In the prior post, a discussion was provided regarding the limitation of liability of directors of a dissolved corporation following either the “elective” or “default” dissolution procedures. This article will discuss whether the statutory scheme implicitly provides a cap on director liability of a corporation that fails to set aside an adequate reserve.
As discussed previously, an implication of following either the elective or default dissolution procedures is the potential for director liability. Under either the default or elective procedure, the potential liability of directors of the dissolved corporation will be limited if the procedures are properly followed. See 8 Del. C. § 281(c) (providing that directors of a dissolved corporation will not be personally liable to the claimants of the dissolved corporation if the corporation has complied with either the elective or default procedure).

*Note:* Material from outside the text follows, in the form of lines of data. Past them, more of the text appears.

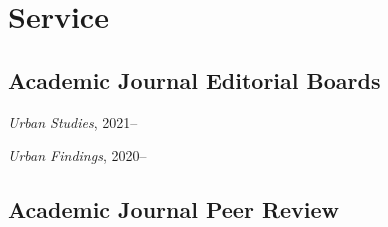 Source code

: \documentclass[12pt,letterpaper]{report}
\newcommand{\listitemspace}{0.25em}
\renewenvironment{itemize}
{\begin{list}{}{\setlength{\leftmargin}{0em}
                \setlength{\parskip}{0em}
                \setlength{\itemsep}{\listitemspace}
                \setlength{\parsep}{\listitemspace}}}
{\end{list}}
\begin{document}
    \section*{Service}

    \subsection*{Academic Journal Editorial Boards}

    \begin{itemize}

        \item \textit{Urban Studies}, 2021--
        \item \textit{Urban Findings}, 2020--

    \end{itemize}

    \subsection*{Academic Journal Peer Review}
\end{document}

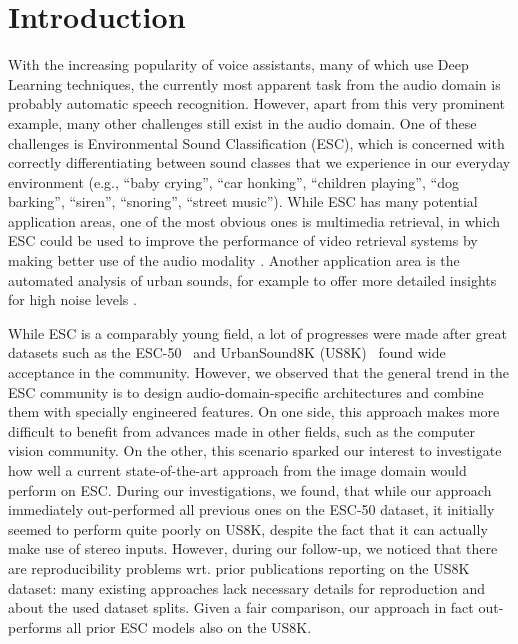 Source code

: \documentclass[a4paper,conference]{IEEEtran}
\begin{document}
\IEEEpeerreviewmaketitle



\section{Introduction} \label{sec:intro}
With the increasing popularity of voice assistants, many of which use Deep Learning techniques, the currently most apparent task from the audio domain is probably automatic speech recognition.
However, apart from this very prominent example, many other challenges still exist in the audio domain.
One of these challenges is Environmental Sound Classification (ESC), which is concerned with correctly differentiating between sound classes that we experience in our everyday environment (e.g., ``baby crying'', ``car honking'', ``children playing'', ``dog barking'', ``siren'', ``snoring'', ``street music'').
While ESC has many potential application areas, one of the most obvious ones is multimedia retrieval, in which ESC could be used to improve the performance of video retrieval systems by making better use of the audio modality \cite{jin2016video}.
Another application area is the automated analysis of urban sounds, for example to offer more detailed insights for high noise levels \cite{raimbault2005urban}.

While ESC is a comparably young field, a lot of progresses were made after great datasets such as the ESC-50~\cite{piczak2015esc} and \mbox{UrbanSound8K} (US8K)~\cite{salamon2014us8k} found wide acceptance in the community.
However, we observed that the general trend in the ESC community is to design audio-domain-specific architectures and combine them with specially engineered features.
On one side, this approach makes more difficult to benefit from advances made in other fields, such as the computer vision community.
On the other, this scenario sparked our interest to investigate how well a current \mbox{state-of-the-art} approach from the image domain would perform on ESC.
During our investigations, we found, that while our approach immediately out-performed all previous ones on the ESC-50 dataset, it initially seemed to perform quite poorly on US8K, despite the fact that it can actually make use of stereo inputs.
However, during our follow-up, we noticed that there are reproducibility problems wrt. prior publications reporting on the US8K dataset: many existing approaches lack necessary details for reproduction and about the used dataset splits. 
Given a fair comparison, our approach in fact out-performs all prior ESC models also on the US8K.
\end{document}

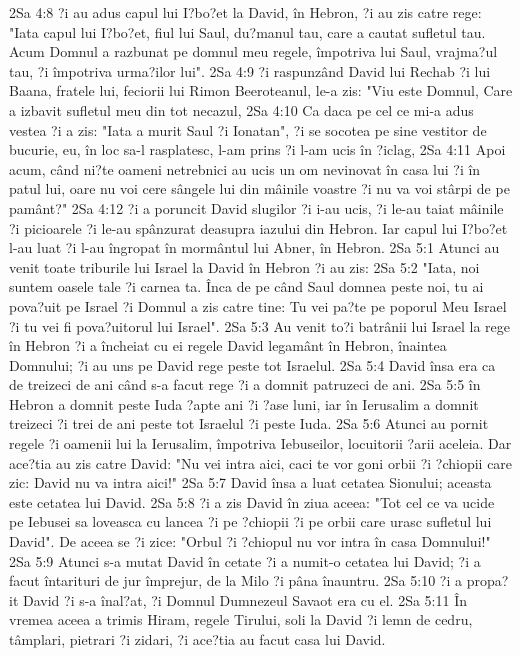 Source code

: 2Sa 4:8  ?i au adus capul lui I?bo?et la David, în Hebron, ?i au zis catre rege: "Iata capul lui I?bo?et, fiul lui Saul, du?manul tau, care a cautat sufletul tau. Acum Domnul a razbunat pe domnul meu regele, împotriva lui Saul, vrajma?ul tau, ?i împotriva urma?ilor lui".
2Sa 4:9  ?i raspunzând David lui Rechab ?i lui Baana, fratele lui, feciorii lui Rimon Beeroteanul, le-a zis: "Viu este Domnul, Care a izbavit sufletul meu din tot necazul,
2Sa 4:10  Ca daca pe cel ce mi-a adus vestea ?i a zis: "Iata a murit Saul ?i Ionatan", ?i se socotea pe sine vestitor de bucurie, eu, în loc sa-l rasplatesc, l-am prins ?i l-am ucis în ?iclag,
2Sa 4:11  Apoi acum, când ni?te oameni netrebnici au ucis un om nevinovat în casa lui ?i în patul lui, oare nu voi cere sângele lui din mâinile voastre ?i nu va voi stârpi de pe pamânt?"
2Sa 4:12  ?i a poruncit David slugilor ?i i-au ucis, ?i le-au taiat mâinile ?i picioarele ?i le-au spânzurat deasupra iazului din Hebron. Iar capul lui I?bo?et l-au luat ?i l-au îngropat în mormântul lui Abner, în Hebron.
2Sa 5:1  Atunci au venit toate triburile lui Israel la David în Hebron ?i au zis:
2Sa 5:2  "Iata, noi suntem oasele tale ?i carnea ta. Înca de pe când Saul domnea peste noi, tu ai pova?uit pe Israel ?i Domnul a zis catre tine: Tu vei pa?te pe poporul Meu Israel ?i tu vei fi pova?uitorul lui Israel".
2Sa 5:3  Au venit to?i batrânii lui Israel la rege în Hebron ?i a încheiat cu ei regele David legamânt în Hebron, înaintea Domnului; ?i au uns pe David rege peste tot Israelul.
2Sa 5:4  David însa era ca de treizeci de ani când s-a facut rege ?i a domnit patruzeci de ani.
2Sa 5:5  în Hebron a domnit peste Iuda ?apte ani ?i ?ase luni, iar în Ierusalim a domnit treizeci ?i trei de ani peste tot Israelul ?i peste Iuda.
2Sa 5:6  Atunci au pornit regele ?i oamenii lui la Ierusalim, împotriva Iebuseilor, locuitorii ?arii aceleia. Dar ace?tia au zis catre David: "Nu vei intra aici, caci te vor goni orbii ?i ?chiopii care zic: David nu va intra aici!"
2Sa 5:7  David însa a luat cetatea Sionului; aceasta este cetatea lui David.
2Sa 5:8  ?i a zis David în ziua aceea: "Tot cel ce va ucide pe Iebusei sa loveasca cu lancea ?i pe ?chiopii ?i pe orbii care urasc sufletul lui David". De aceea se ?i zice: "Orbul ?i ?chiopul nu vor intra în casa Domnului!"
2Sa 5:9  Atunci s-a mutat David în cetate ?i a numit-o cetatea lui David; ?i a facut întarituri de jur împrejur, de la Milo ?i pâna înauntru.
2Sa 5:10  ?i a propa?it David ?i s-a înal?at, ?i Domnul Dumnezeul Savaot era cu el.
2Sa 5:11  În vremea aceea a trimis Hiram, regele Tirului, soli la David ?i lemn de cedru, tâmplari, pietrari ?i zidari, ?i ace?tia au facut casa lui David.
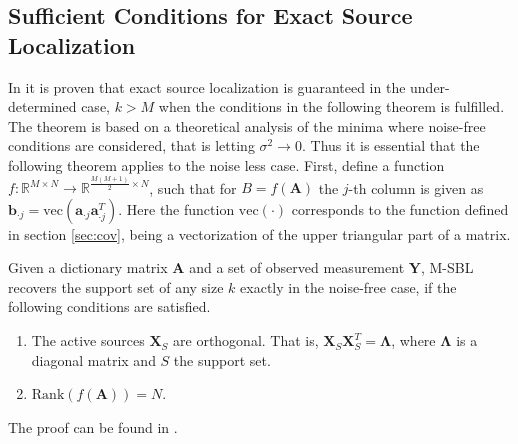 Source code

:\subsection{Sufficient Conditions for Exact Source Localization}
In \cite{Balkan2014} it is proven that exact source localization is guaranteed in the under-determined case, $k > M$ when the conditions in the following theorem is fulfilled.
The theorem is based on a theoretical analysis of the minima where noise-free conditions are considered, that is letting $\sigma^2 \rightarrow 0$. Thus it is essential that the following theorem applies to the noise less case.   
First, define a function $f:\mathbb{R}^{M \times N} \rightarrow \mathbb{R}^{\frac{M(M+1)}{2}\times N}$, such that for $B = f(\mathbf{A})$ the $j$-th column is given as $\mathbf{b}_{\cdot j} = \text{vec}(\mathbf{a}_{\cdot j}\mathbf{a}_{\cdot j}^T)$. Here the function $\text{vec}(\cdot)$ corresponds to the function defined in section \ref{sec:cov}, being a vectorization of the upper triangular part of a matrix.	
\begin{theorem}
Given a dictionary matrix $\mathbf{A}$ and a set of observed measurement $\mathbf{Y}$, M-SBL recovers the support set of any size $k$ exactly in the noise-free case, if the following conditions are satisfied. 
\begin{enumerate}
\item The active sources $\mathbf{X}_S$ are orthogonal. That is, $\mathbf{X}_S \mathbf{X}_S^T = \boldsymbol{\Lambda}$, where $\boldsymbol{\Lambda}$ is a diagonal matrix and $S$ the support set.
\item $\text{Rank}(f(\mathbf{A}))= N$.
\end{enumerate}
The proof can be found in \cite[p. 16]{Balkan2014}.


\label{th:conditions}
\end{theorem}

Implicit Capping of Director Liability?
Interestingly, neither the DGCL, nor applicable case law, indicates to what extent a director could be liable for not providing an amount of security “reasonably likely to be sufficient” to cover future claims. No Delaware decision to date has addressed whether director liability resulting from a failure to provide assets “reasonably likely to be sufficient”, in connection with the default dissolution procedure of the DGCL, would be capped by the value of the assets distributable at the time of dissolution of the company.

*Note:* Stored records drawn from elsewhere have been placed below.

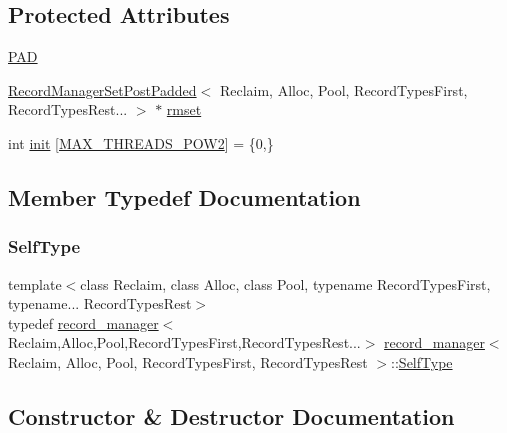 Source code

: \subsection*{Protected Attributes}
\begin{DoxyCompactItemize}
\item 
\hyperlink{classrecord__manager_aa7a4191bd0edf5034564e41b205bcc15}{P\+AD}
\item 
\hyperlink{classRecordManagerSetPostPadded}{Record\+Manager\+Set\+Post\+Padded}$<$ Reclaim, Alloc, Pool, Record\+Types\+First, Record\+Types\+Rest... $>$ $\ast$ \hyperlink{classrecord__manager_a24c980c71ad23298822a4a35a6433d63}{rmset}
\item 
int \hyperlink{classrecord__manager_a50fe8392a791e6f3b296a2e25b337149}{init} \mbox{[}\hyperlink{plaf_8h_ac1585a3455dd3e33e877e588be9e466b}{M\+A\+X\+\_\+\+T\+H\+R\+E\+A\+D\+S\+\_\+\+P\+O\+W2}\mbox{]} = \{0,\}
\end{DoxyCompactItemize}


\subsection{Member Typedef Documentation}
\mbox{\label{classrecord__manager_a294739c32aa84eb40b32090b45fdc137}} 
\subsubsection{\texorpdfstring{Self\+Type}{SelfType}}
{\footnotesize\ttfamily template$<$class Reclaim, class Alloc, class Pool, typename Record\+Types\+First, typename... Record\+Types\+Rest$>$ \\
typedef \hyperlink{classrecord__manager}{record\+\_\+manager}$<$Reclaim,Alloc,Pool,Record\+Types\+First,Record\+Types\+Rest...$>$ \hyperlink{classrecord__manager}{record\+\_\+manager}$<$ Reclaim, Alloc, Pool, Record\+Types\+First, Record\+Types\+Rest $>$\+::\hyperlink{classrecord__manager_a294739c32aa84eb40b32090b45fdc137}{Self\+Type}\hspace{0.3cm}{\ttfamily [protected]}}



\subsection{Constructor \& Destructor Documentation}
\mbox{\label{classrecord__manager_a6c504d455df4b4eb7569f633baac409d}} 
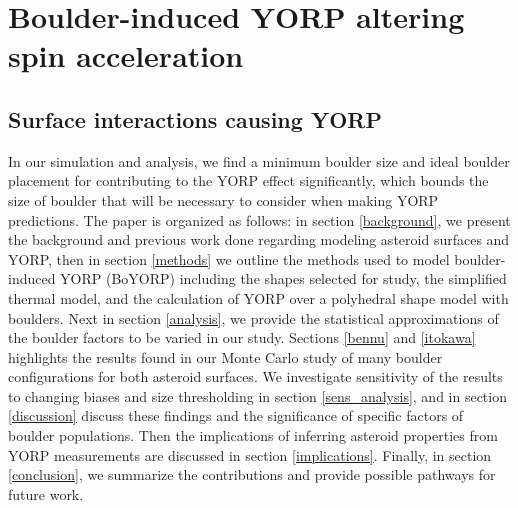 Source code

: \chapter{Boulder-induced YORP altering spin acceleration}
\label{yorp_spin}

\section{Surface interactions causing YORP}\label{formulation}
In our simulation and analysis, we find a minimum boulder size and ideal boulder placement for contributing to the YORP effect significantly, which bounds the size of boulder that will be necessary to consider when making YORP predictions. The paper is organized as follows: in section \ref{background}, we present the background and previous work done regarding modeling asteroid surfaces and YORP, then in section \ref{methods} we outline the methods used to model boulder-induced YORP (BoYORP) including the shapes selected for study,  the simplified thermal model, and the calculation of YORP over a polyhedral shape model with boulders. Next in section \ref{analysis}, we provide the statistical approximations of the boulder factors to be varied in our study. Sections \ref{bennu} and \ref{itokawa} highlights the results found in our Monte Carlo study of many boulder configurations for both asteroid surfaces. We investigate sensitivity of the results to changing biases and size thresholding in section \ref{sens_analysis}, and in section \ref{discussion} discuss these findings and the significance of specific factors of boulder populations. Then the implications of inferring asteroid properties from YORP measurements are discussed in section \ref{implications}. Finally, in section \ref{conclusion}, we summarize the contributions and provide possible pathways for future work.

However, because Section 281(b) of the DGCL contemplates that a dissolving company with insufficient assets may pay its creditors according to their priority, and ratably among claims of equal priority, it is possible that director liability under the default dissolution procedure could be capped by the amount of assets available to be distributed. See 8 Del. C. § 281(b); see also In re RegO Co., 623 A.2d 92, 106 (Del. Ch. 1992) (“Section 281(b) must mean that a corporation in dissolution which cannot both pay its present creditors and make adequate provision for contingent and future claims, and which follows the Section 281(b) procedure, is directed not to pay its current creditors in full but to pay them ratably.”).
This potential capping of liability, however, would likely not extend to liability relating to fraudulent and/or unlawful transfers made by the dissolving company prior to dissolution, pre-dissolution breaches of fiduciary duties of such directors, or any other liability not associated with the dissolution of the company pursuant to Section 281(b).